→ Problem to solve
Each line of data below must be printed exactly as written, with any pictures removed.
Supplied material below:
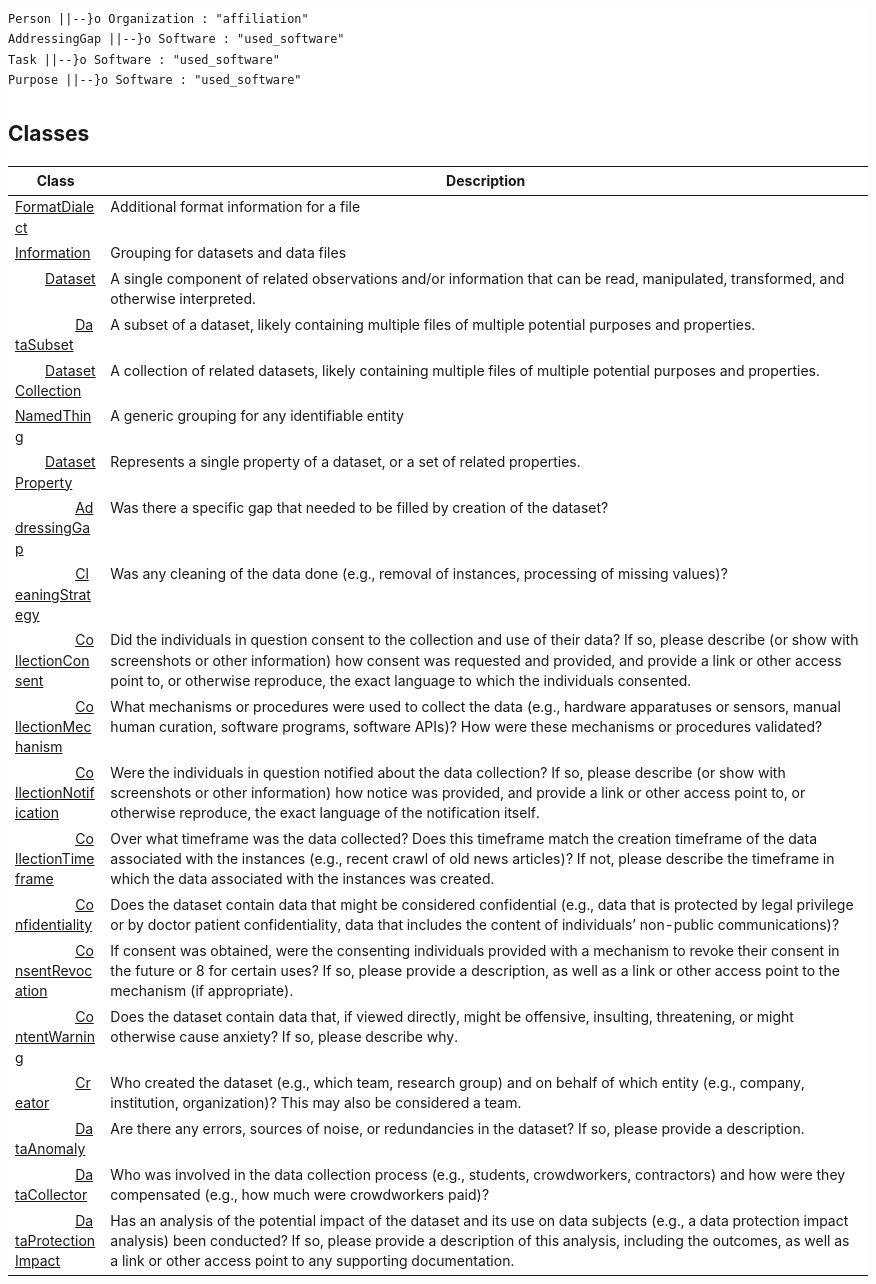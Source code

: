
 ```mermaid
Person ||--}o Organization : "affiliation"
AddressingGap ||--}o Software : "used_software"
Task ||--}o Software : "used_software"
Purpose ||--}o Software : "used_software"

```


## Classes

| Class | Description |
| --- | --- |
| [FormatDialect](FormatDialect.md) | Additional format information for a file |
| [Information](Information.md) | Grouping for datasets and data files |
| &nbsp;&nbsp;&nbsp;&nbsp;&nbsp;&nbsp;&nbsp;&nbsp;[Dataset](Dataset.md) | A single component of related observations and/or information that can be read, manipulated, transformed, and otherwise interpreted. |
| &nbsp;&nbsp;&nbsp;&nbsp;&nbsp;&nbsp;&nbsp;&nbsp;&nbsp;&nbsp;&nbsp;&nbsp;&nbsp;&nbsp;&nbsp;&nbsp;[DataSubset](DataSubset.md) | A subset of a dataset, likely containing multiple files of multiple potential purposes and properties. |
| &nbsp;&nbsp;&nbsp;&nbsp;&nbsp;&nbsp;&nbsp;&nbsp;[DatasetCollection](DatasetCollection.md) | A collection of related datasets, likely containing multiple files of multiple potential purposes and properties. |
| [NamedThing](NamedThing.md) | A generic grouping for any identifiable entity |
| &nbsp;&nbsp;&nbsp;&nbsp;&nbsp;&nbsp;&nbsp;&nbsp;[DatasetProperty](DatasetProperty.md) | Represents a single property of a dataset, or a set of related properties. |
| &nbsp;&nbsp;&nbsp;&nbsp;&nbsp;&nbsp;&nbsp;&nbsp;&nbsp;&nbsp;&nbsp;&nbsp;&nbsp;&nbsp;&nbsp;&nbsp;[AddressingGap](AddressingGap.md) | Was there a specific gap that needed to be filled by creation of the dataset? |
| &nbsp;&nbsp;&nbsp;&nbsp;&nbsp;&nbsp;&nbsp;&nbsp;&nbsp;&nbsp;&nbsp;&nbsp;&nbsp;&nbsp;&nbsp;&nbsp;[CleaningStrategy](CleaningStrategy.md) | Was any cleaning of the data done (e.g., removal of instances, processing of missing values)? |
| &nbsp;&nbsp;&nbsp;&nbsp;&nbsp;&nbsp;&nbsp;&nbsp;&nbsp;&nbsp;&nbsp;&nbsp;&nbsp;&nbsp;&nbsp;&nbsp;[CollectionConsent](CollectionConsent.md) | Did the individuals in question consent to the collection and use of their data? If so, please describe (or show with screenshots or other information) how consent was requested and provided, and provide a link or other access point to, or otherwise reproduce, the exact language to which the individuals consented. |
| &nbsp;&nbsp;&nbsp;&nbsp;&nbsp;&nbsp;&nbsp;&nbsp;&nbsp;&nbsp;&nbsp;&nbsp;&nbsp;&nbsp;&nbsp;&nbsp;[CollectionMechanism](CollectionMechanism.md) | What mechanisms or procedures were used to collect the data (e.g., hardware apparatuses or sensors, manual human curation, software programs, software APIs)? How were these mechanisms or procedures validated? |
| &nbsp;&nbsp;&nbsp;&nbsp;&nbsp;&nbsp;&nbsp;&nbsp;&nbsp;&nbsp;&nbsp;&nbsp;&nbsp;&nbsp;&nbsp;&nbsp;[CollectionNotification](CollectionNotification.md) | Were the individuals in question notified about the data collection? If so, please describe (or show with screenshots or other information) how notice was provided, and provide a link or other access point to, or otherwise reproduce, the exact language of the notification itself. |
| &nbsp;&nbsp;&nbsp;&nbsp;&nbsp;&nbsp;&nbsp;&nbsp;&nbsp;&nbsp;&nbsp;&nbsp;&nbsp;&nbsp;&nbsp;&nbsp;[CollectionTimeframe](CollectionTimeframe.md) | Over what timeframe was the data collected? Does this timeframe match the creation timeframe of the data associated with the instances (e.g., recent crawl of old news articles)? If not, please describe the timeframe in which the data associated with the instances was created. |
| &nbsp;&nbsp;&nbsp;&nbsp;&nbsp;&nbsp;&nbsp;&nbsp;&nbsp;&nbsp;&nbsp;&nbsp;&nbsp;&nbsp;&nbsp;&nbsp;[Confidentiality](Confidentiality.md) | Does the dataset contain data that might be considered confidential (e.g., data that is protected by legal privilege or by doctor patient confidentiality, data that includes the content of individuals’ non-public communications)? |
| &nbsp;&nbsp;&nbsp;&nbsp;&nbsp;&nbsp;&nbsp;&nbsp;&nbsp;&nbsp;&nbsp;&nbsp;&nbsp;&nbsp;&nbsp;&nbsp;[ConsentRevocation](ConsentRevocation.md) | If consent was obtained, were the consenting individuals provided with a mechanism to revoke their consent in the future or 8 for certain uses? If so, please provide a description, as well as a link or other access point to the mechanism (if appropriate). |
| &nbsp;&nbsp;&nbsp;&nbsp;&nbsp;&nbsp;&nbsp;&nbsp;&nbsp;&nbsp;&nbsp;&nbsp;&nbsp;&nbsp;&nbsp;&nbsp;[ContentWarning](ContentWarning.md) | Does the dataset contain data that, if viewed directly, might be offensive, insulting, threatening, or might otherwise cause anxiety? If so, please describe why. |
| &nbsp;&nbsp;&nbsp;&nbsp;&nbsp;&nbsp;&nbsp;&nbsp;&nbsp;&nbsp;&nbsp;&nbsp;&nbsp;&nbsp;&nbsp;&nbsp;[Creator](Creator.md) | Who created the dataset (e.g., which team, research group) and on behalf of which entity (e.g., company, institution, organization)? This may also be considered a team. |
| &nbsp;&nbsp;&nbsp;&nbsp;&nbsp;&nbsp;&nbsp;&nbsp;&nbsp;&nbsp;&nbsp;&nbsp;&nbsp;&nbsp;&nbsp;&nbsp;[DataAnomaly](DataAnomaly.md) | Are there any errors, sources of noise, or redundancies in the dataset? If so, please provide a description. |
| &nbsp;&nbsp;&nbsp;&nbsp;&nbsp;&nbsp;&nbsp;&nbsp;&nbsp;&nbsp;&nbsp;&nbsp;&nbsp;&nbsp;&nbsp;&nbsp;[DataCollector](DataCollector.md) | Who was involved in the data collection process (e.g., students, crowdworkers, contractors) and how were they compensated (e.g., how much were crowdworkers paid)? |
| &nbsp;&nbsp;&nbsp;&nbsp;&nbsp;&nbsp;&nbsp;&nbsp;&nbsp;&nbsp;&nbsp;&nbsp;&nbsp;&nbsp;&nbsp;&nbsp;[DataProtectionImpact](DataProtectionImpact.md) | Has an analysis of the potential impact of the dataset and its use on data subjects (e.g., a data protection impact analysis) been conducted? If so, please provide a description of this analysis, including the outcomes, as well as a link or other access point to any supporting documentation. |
End of Supplied material.
→ Output of the exercise
Source code

:
 ```mermaid
Person ||--}o Organization : "affiliation"
AddressingGap ||--}o Software : "used_software"
Task ||--}o Software : "used_software"
Purpose ||--}o Software : "used_software"

```


## Classes

| Class | Description |
| --- | --- |
| [FormatDialect](FormatDialect.md) | Additional format information for a file |
| [Information](Information.md) | Grouping for datasets and data files |
| &nbsp;&nbsp;&nbsp;&nbsp;&nbsp;&nbsp;&nbsp;&nbsp;[Dataset](Dataset.md) | A single component of related observations and/or information that can be read, manipulated, transformed, and otherwise interpreted. |
| &nbsp;&nbsp;&nbsp;&nbsp;&nbsp;&nbsp;&nbsp;&nbsp;&nbsp;&nbsp;&nbsp;&nbsp;&nbsp;&nbsp;&nbsp;&nbsp;[DataSubset](DataSubset.md) | A subset of a dataset, likely containing multiple files of multiple potential purposes and properties. |
| &nbsp;&nbsp;&nbsp;&nbsp;&nbsp;&nbsp;&nbsp;&nbsp;[DatasetCollection](DatasetCollection.md) | A collection of related datasets, likely containing multiple files of multiple potential purposes and properties. |
| [NamedThing](NamedThing.md) | A generic grouping for any identifiable entity |
| &nbsp;&nbsp;&nbsp;&nbsp;&nbsp;&nbsp;&nbsp;&nbsp;[DatasetProperty](DatasetProperty.md) | Represents a single property of a dataset, or a set of related properties. |
| &nbsp;&nbsp;&nbsp;&nbsp;&nbsp;&nbsp;&nbsp;&nbsp;&nbsp;&nbsp;&nbsp;&nbsp;&nbsp;&nbsp;&nbsp;&nbsp;[AddressingGap](AddressingGap.md) | Was there a specific gap that needed to be filled by creation of the dataset? |
| &nbsp;&nbsp;&nbsp;&nbsp;&nbsp;&nbsp;&nbsp;&nbsp;&nbsp;&nbsp;&nbsp;&nbsp;&nbsp;&nbsp;&nbsp;&nbsp;[CleaningStrategy](CleaningStrategy.md) | Was any cleaning of the data done (e.g., removal of instances, processing of missing values)? |
| &nbsp;&nbsp;&nbsp;&nbsp;&nbsp;&nbsp;&nbsp;&nbsp;&nbsp;&nbsp;&nbsp;&nbsp;&nbsp;&nbsp;&nbsp;&nbsp;[CollectionConsent](CollectionConsent.md) | Did the individuals in question consent to the collection and use of their data? If so, please describe (or show with screenshots or other information) how consent was requested and provided, and provide a link or other access point to, or otherwise reproduce, the exact language to which the individuals consented. |
| &nbsp;&nbsp;&nbsp;&nbsp;&nbsp;&nbsp;&nbsp;&nbsp;&nbsp;&nbsp;&nbsp;&nbsp;&nbsp;&nbsp;&nbsp;&nbsp;[CollectionMechanism](CollectionMechanism.md) | What mechanisms or procedures were used to collect the data (e.g., hardware apparatuses or sensors, manual human curation, software programs, software APIs)? How were these mechanisms or procedures validated? |
| &nbsp;&nbsp;&nbsp;&nbsp;&nbsp;&nbsp;&nbsp;&nbsp;&nbsp;&nbsp;&nbsp;&nbsp;&nbsp;&nbsp;&nbsp;&nbsp;[CollectionNotification](CollectionNotification.md) | Were the individuals in question notified about the data collection? If so, please describe (or show with screenshots or other information) how notice was provided, and provide a link or other access point to, or otherwise reproduce, the exact language of the notification itself. |
| &nbsp;&nbsp;&nbsp;&nbsp;&nbsp;&nbsp;&nbsp;&nbsp;&nbsp;&nbsp;&nbsp;&nbsp;&nbsp;&nbsp;&nbsp;&nbsp;[CollectionTimeframe](CollectionTimeframe.md) | Over what timeframe was the data collected? Does this timeframe match the creation timeframe of the data associated with the instances (e.g., recent crawl of old news articles)? If not, please describe the timeframe in which the data associated with the instances was created. |
| &nbsp;&nbsp;&nbsp;&nbsp;&nbsp;&nbsp;&nbsp;&nbsp;&nbsp;&nbsp;&nbsp;&nbsp;&nbsp;&nbsp;&nbsp;&nbsp;[Confidentiality](Confidentiality.md) | Does the dataset contain data that might be considered confidential (e.g., data that is protected by legal privilege or by doctor patient confidentiality, data that includes the content of individuals’ non-public communications)? |
| &nbsp;&nbsp;&nbsp;&nbsp;&nbsp;&nbsp;&nbsp;&nbsp;&nbsp;&nbsp;&nbsp;&nbsp;&nbsp;&nbsp;&nbsp;&nbsp;[ConsentRevocation](ConsentRevocation.md) | If consent was obtained, were the consenting individuals provided with a mechanism to revoke their consent in the future or 8 for certain uses? If so, please provide a description, as well as a link or other access point to the mechanism (if appropriate). |
| &nbsp;&nbsp;&nbsp;&nbsp;&nbsp;&nbsp;&nbsp;&nbsp;&nbsp;&nbsp;&nbsp;&nbsp;&nbsp;&nbsp;&nbsp;&nbsp;[ContentWarning](ContentWarning.md) | Does the dataset contain data that, if viewed directly, might be offensive, insulting, threatening, or might otherwise cause anxiety? If so, please describe why. |
| &nbsp;&nbsp;&nbsp;&nbsp;&nbsp;&nbsp;&nbsp;&nbsp;&nbsp;&nbsp;&nbsp;&nbsp;&nbsp;&nbsp;&nbsp;&nbsp;[Creator](Creator.md) | Who created the dataset (e.g., which team, research group) and on behalf of which entity (e.g., company, institution, organization)? This may also be considered a team. |
| &nbsp;&nbsp;&nbsp;&nbsp;&nbsp;&nbsp;&nbsp;&nbsp;&nbsp;&nbsp;&nbsp;&nbsp;&nbsp;&nbsp;&nbsp;&nbsp;[DataAnomaly](DataAnomaly.md) | Are there any errors, sources of noise, or redundancies in the dataset? If so, please provide a description. |
| &nbsp;&nbsp;&nbsp;&nbsp;&nbsp;&nbsp;&nbsp;&nbsp;&nbsp;&nbsp;&nbsp;&nbsp;&nbsp;&nbsp;&nbsp;&nbsp;[DataCollector](DataCollector.md) | Who was involved in the data collection process (e.g., students, crowdworkers, contractors) and how were they compensated (e.g., how much were crowdworkers paid)? |
| &nbsp;&nbsp;&nbsp;&nbsp;&nbsp;&nbsp;&nbsp;&nbsp;&nbsp;&nbsp;&nbsp;&nbsp;&nbsp;&nbsp;&nbsp;&nbsp;[DataProtectionImpact](DataProtectionImpact.md) | Has an analysis of the potential impact of the dataset and its use on data subjects (e.g., a data protection impact analysis) been conducted? If so, please provide a description of this analysis, including the outcomes, as well as a link or other access point to any supporting documentation. |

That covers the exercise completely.